Task prompt: Write out each record again exactly as it stands.

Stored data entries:
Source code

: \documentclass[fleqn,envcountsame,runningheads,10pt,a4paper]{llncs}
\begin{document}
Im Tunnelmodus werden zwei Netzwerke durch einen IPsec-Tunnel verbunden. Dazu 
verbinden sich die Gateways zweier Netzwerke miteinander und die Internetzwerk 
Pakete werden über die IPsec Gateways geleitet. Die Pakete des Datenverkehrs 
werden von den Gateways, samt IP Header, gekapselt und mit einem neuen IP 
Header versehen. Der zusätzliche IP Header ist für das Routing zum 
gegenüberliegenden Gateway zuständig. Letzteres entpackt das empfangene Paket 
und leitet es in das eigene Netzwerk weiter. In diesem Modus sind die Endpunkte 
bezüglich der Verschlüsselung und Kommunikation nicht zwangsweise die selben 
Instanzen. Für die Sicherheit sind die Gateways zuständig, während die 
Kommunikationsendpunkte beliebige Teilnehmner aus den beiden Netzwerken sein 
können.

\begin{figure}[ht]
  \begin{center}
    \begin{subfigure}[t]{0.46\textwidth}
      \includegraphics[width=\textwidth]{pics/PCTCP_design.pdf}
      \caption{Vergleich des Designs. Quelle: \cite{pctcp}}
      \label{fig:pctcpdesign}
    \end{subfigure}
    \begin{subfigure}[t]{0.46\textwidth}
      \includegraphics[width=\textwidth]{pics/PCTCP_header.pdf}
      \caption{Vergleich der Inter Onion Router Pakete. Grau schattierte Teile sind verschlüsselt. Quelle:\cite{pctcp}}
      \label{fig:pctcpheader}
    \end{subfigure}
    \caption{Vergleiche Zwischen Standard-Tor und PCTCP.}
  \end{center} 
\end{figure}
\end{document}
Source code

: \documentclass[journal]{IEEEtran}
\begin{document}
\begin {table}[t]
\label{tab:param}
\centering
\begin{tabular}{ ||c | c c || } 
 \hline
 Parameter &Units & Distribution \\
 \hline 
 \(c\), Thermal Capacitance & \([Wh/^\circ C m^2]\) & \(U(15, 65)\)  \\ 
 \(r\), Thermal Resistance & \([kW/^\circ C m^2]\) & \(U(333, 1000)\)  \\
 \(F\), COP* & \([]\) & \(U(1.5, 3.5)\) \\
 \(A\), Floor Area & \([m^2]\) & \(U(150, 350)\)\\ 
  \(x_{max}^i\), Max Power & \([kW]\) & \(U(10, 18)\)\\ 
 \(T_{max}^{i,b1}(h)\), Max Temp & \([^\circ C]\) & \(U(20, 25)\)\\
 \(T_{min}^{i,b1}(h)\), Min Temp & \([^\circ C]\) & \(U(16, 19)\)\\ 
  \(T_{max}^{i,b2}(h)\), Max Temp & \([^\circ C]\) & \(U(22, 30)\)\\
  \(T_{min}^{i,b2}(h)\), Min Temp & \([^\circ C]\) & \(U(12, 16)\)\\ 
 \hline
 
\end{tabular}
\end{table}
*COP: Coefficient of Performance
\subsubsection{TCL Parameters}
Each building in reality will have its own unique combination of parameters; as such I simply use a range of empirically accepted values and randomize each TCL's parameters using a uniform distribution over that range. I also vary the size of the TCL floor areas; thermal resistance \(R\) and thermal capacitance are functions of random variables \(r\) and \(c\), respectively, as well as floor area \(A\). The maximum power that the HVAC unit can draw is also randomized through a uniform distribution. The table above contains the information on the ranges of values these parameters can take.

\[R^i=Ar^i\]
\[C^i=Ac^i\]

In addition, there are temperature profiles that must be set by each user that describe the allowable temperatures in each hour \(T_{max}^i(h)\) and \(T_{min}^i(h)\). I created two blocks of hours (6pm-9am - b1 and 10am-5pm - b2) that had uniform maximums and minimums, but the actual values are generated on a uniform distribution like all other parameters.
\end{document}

Result for this exercise:
Source code

: \documentclass[fleqn,envcountsame,runningheads,10pt,a4paper]{llncs}
\begin{document}
Im Tunnelmodus werden zwei Netzwerke durch einen IPsec-Tunnel verbunden. Dazu 
verbinden sich die Gateways zweier Netzwerke miteinander und die Internetzwerk 
Pakete werden über die IPsec Gateways geleitet. Die Pakete des Datenverkehrs 
werden von den Gateways, samt IP Header, gekapselt und mit einem neuen IP 
Header versehen. Der zusätzliche IP Header ist für das Routing zum 
gegenüberliegenden Gateway zuständig. Letzteres entpackt das empfangene Paket 
und leitet es in das eigene Netzwerk weiter. In diesem Modus sind die Endpunkte 
bezüglich der Verschlüsselung und Kommunikation nicht zwangsweise die selben 
Instanzen. Für die Sicherheit sind die Gateways zuständig, während die 
Kommunikationsendpunkte beliebige Teilnehmner aus den beiden Netzwerken sein 
können.

\begin{figure}[ht]
  \begin{center}
    \begin{subfigure}[t]{0.46\textwidth}
      \includegraphics[width=\textwidth]{pics/PCTCP_design.pdf}
      \caption{Vergleich des Designs. Quelle: \cite{pctcp}}
      \label{fig:pctcpdesign}
    \end{subfigure}
    \begin{subfigure}[t]{0.46\textwidth}
      \includegraphics[width=\textwidth]{pics/PCTCP_header.pdf}
      \caption{Vergleich der Inter Onion Router Pakete. Grau schattierte Teile sind verschlüsselt. Quelle:\cite{pctcp}}
      \label{fig:pctcpheader}
    \end{subfigure}
    \caption{Vergleiche Zwischen Standard-Tor und PCTCP.}
  \end{center} 
\end{figure}
\end{document}
Source code

: \documentclass[journal]{IEEEtran}
\begin{document}
\begin {table}[t]
\label{tab:param}
\centering
\begin{tabular}{ ||c | c c || } 
 \hline
 Parameter &Units & Distribution \\
 \hline 
 \(c\), Thermal Capacitance & \([Wh/^\circ C m^2]\) & \(U(15, 65)\)  \\ 
 \(r\), Thermal Resistance & \([kW/^\circ C m^2]\) & \(U(333, 1000)\)  \\
 \(F\), COP* & \([]\) & \(U(1.5, 3.5)\) \\
 \(A\), Floor Area & \([m^2]\) & \(U(150, 350)\)\\ 
  \(x_{max}^i\), Max Power & \([kW]\) & \(U(10, 18)\)\\ 
 \(T_{max}^{i,b1}(h)\), Max Temp & \([^\circ C]\) & \(U(20, 25)\)\\
 \(T_{min}^{i,b1}(h)\), Min Temp & \([^\circ C]\) & \(U(16, 19)\)\\ 
  \(T_{max}^{i,b2}(h)\), Max Temp & \([^\circ C]\) & \(U(22, 30)\)\\
  \(T_{min}^{i,b2}(h)\), Min Temp & \([^\circ C]\) & \(U(12, 16)\)\\ 
 \hline
 
\end{tabular}
\end{table}
*COP: Coefficient of Performance
\subsubsection{TCL Parameters}
Each building in reality will have its own unique combination of parameters; as such I simply use a range of empirically accepted values and randomize each TCL's parameters using a uniform distribution over that range. I also vary the size of the TCL floor areas; thermal resistance \(R\) and thermal capacitance are functions of random variables \(r\) and \(c\), respectively, as well as floor area \(A\). The maximum power that the HVAC unit can draw is also randomized through a uniform distribution. The table above contains the information on the ranges of values these parameters can take.

\[R^i=Ar^i\]
\[C^i=Ac^i\]

In addition, there are temperature profiles that must be set by each user that describe the allowable temperatures in each hour \(T_{max}^i(h)\) and \(T_{min}^i(h)\). I created two blocks of hours (6pm-9am - b1 and 10am-5pm - b2) that had uniform maximums and minimums, but the actual values are generated on a uniform distribution like all other parameters.
\end{document}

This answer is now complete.